▶ [Stored data]
------------
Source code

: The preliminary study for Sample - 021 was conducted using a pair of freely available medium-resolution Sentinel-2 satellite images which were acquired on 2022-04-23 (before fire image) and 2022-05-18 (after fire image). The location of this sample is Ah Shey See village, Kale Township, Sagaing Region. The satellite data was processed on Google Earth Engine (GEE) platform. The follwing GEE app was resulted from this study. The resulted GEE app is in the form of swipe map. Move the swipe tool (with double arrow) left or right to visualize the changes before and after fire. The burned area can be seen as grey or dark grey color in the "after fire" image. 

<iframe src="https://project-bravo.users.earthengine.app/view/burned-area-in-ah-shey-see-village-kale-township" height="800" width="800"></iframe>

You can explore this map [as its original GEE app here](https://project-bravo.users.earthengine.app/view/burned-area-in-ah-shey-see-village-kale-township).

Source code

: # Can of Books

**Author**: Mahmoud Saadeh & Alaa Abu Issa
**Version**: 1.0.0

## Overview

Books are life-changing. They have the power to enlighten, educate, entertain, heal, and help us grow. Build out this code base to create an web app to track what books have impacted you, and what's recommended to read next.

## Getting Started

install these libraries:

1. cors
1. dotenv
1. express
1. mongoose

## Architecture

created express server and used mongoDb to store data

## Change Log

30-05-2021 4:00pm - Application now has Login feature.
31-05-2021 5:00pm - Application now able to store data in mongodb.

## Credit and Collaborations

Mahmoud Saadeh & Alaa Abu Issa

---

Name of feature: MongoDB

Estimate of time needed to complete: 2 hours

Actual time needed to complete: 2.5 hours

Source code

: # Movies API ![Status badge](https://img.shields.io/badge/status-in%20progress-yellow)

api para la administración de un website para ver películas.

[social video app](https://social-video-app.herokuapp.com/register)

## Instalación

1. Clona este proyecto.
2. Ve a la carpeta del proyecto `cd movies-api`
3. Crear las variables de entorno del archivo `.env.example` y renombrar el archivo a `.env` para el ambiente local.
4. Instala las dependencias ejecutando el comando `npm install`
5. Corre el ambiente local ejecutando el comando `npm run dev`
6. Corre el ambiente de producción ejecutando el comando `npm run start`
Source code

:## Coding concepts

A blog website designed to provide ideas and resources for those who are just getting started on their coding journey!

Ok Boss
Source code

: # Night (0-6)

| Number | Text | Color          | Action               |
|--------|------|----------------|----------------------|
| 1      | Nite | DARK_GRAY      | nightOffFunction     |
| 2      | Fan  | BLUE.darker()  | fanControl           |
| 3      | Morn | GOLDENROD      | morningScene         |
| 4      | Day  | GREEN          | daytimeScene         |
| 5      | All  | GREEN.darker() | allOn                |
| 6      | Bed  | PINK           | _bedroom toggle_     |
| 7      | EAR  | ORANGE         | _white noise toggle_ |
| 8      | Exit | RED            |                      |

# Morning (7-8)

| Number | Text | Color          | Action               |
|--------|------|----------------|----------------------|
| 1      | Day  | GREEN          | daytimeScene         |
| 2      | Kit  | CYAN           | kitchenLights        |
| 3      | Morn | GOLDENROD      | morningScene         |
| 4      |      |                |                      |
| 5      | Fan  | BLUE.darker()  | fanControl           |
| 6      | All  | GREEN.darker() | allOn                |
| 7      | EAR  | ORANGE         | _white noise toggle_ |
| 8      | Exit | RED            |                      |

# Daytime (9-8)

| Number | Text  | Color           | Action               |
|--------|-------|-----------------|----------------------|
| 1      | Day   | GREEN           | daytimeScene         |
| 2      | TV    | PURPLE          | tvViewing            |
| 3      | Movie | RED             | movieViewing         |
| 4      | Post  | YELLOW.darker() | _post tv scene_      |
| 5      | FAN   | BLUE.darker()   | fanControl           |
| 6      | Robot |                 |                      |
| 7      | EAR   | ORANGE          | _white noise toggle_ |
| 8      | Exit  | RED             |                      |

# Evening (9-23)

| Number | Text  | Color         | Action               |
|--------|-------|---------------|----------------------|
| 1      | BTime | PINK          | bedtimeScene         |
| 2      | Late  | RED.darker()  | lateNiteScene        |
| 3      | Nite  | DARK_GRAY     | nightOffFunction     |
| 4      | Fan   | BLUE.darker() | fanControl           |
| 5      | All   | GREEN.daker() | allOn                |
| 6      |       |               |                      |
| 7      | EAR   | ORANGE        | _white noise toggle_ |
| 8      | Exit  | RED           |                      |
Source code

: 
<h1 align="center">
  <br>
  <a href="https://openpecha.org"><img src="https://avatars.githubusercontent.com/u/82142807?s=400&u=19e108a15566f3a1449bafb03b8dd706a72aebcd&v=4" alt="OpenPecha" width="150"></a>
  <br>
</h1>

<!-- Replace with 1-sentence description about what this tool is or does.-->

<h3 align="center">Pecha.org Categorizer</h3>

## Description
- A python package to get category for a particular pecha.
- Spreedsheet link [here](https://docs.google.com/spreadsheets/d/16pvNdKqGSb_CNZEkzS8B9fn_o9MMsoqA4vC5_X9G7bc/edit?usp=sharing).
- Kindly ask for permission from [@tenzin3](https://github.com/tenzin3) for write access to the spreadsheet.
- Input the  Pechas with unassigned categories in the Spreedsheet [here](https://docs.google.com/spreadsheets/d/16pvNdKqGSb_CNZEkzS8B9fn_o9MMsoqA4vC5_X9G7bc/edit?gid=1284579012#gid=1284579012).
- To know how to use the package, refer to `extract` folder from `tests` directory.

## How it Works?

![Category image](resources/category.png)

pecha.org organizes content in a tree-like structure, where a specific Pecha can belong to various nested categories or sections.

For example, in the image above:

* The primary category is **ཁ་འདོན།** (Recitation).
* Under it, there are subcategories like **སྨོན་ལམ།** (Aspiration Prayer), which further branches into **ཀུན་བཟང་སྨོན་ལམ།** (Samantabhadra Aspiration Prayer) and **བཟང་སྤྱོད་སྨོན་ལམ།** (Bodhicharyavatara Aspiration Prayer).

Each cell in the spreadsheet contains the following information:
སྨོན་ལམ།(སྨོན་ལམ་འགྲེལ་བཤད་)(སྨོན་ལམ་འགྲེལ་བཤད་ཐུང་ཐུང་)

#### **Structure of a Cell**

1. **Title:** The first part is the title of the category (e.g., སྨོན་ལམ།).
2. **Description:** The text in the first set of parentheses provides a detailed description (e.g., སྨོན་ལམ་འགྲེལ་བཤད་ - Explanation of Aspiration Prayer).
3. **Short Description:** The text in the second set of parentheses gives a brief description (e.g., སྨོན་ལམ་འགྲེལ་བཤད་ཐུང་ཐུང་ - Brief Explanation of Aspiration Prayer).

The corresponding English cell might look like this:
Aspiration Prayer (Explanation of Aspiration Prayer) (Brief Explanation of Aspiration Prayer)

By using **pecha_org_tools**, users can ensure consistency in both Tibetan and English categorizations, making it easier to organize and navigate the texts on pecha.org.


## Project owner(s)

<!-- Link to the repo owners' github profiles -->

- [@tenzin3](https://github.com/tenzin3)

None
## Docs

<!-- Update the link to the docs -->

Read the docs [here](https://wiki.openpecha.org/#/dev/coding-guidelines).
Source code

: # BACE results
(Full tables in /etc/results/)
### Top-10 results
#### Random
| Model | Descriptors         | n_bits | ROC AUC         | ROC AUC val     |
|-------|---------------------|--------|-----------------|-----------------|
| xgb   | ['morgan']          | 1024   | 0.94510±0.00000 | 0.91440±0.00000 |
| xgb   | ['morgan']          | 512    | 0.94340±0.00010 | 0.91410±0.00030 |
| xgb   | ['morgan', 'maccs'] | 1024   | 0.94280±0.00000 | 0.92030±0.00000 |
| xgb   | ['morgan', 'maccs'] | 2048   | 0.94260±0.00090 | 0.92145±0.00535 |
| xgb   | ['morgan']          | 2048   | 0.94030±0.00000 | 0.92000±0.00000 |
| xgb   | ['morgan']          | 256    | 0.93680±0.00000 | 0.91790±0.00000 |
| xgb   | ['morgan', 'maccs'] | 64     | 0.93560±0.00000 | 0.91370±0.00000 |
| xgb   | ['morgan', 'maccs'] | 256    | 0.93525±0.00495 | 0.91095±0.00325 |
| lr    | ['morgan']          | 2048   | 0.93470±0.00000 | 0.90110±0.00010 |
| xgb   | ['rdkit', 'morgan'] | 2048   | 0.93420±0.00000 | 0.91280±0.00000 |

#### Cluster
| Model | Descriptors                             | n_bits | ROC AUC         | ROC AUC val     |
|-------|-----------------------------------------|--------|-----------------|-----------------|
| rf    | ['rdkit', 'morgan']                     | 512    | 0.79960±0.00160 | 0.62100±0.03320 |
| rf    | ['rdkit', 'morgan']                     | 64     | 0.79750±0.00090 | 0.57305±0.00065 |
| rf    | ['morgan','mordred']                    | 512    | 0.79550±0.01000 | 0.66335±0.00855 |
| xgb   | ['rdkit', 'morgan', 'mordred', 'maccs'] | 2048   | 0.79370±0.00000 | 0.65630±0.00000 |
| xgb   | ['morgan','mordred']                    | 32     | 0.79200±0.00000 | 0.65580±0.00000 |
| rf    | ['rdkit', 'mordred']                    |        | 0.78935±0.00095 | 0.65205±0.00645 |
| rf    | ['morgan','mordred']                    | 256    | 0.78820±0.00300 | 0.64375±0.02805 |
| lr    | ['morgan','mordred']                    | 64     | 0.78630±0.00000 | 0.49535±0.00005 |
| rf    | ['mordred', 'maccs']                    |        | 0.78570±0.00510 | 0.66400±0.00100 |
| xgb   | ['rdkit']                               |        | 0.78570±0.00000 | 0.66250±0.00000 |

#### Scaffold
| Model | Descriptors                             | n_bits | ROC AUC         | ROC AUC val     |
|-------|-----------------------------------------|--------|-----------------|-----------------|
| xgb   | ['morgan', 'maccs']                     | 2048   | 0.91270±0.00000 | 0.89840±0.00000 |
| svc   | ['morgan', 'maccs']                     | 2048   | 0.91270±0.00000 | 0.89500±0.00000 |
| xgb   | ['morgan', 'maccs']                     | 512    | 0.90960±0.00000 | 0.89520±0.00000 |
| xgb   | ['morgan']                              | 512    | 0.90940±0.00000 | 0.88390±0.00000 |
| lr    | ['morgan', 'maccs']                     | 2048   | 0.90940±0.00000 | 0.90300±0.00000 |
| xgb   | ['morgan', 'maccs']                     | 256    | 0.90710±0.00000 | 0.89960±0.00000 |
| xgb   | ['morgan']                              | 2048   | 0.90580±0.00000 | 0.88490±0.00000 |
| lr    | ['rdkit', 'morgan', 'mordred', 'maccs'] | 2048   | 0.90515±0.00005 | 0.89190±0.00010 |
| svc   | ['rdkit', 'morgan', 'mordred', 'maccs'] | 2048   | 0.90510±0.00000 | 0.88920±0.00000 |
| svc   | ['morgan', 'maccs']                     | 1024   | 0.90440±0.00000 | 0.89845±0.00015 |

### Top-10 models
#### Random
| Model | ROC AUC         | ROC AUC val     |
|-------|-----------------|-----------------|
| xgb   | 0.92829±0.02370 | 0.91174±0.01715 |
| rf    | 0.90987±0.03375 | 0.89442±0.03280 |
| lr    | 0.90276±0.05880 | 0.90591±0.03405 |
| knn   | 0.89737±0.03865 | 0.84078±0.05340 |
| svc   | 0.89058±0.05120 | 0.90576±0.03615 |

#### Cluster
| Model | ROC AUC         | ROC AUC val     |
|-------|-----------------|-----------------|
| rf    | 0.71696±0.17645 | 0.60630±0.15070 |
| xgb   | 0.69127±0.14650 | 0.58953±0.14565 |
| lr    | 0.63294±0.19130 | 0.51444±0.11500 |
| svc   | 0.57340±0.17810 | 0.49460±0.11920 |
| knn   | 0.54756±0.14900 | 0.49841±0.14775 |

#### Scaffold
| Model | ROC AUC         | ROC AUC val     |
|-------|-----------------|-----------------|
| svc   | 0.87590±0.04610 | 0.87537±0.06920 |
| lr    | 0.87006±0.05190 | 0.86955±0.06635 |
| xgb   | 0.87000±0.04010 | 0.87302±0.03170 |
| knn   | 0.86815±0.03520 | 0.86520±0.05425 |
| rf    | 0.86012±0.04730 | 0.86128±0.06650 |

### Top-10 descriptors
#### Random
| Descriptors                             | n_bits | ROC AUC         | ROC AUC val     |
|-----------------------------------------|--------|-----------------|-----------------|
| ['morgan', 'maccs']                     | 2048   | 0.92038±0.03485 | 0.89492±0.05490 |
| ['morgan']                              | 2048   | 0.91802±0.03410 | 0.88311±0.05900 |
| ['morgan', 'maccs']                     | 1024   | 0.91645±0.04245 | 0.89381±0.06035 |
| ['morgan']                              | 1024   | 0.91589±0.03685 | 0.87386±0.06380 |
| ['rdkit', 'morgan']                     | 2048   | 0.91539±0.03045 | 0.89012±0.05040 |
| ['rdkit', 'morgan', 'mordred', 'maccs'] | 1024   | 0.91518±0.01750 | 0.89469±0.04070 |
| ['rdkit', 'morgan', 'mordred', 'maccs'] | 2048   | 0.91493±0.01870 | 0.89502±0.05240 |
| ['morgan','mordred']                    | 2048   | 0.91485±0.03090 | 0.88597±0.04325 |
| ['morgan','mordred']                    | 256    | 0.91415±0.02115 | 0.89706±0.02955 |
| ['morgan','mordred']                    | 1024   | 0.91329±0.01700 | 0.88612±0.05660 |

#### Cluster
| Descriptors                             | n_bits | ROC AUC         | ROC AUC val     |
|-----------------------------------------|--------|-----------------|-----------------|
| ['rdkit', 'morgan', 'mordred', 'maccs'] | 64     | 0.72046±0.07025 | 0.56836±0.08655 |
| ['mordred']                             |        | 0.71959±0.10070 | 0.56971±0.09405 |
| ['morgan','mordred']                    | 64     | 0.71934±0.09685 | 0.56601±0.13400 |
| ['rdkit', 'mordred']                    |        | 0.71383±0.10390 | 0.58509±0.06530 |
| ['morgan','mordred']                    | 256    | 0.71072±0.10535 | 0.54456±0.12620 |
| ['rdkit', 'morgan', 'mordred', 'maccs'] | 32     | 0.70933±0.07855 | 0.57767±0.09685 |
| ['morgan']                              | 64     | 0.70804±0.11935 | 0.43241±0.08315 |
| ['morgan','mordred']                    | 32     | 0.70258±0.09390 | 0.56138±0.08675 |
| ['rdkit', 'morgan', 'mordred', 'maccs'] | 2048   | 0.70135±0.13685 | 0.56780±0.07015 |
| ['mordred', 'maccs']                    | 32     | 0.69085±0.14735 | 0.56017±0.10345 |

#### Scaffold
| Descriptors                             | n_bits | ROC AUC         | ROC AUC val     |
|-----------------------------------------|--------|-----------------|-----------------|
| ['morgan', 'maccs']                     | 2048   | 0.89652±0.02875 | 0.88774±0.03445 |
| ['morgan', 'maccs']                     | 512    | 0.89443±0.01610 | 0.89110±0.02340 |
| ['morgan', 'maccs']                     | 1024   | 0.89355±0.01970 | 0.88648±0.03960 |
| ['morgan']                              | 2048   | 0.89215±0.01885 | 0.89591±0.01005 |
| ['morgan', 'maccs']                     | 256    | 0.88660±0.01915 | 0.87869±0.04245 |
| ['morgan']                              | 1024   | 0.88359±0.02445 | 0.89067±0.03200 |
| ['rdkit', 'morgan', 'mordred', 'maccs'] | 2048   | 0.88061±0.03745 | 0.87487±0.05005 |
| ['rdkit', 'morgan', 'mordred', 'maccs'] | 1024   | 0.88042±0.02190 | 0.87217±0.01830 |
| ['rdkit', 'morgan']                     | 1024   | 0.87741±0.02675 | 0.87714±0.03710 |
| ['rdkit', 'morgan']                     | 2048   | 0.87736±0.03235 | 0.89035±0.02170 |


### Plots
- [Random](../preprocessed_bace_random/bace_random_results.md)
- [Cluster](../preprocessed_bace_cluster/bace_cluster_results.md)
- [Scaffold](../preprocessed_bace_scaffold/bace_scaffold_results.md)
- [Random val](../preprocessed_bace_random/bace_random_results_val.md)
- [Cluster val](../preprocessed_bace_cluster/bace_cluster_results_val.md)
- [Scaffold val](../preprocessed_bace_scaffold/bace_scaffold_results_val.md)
------------
▶ [Exercise instructions] Wherever the line holding "For example, in" falls in the entries above, copy exactly from it through the line holding "is **ཁ་འདོན།** (Recitation).", inclusive, and add nothing.

▶ [Result]
For example, in the image above:

* The primary category is **ཁ་འདོན།** (Recitation).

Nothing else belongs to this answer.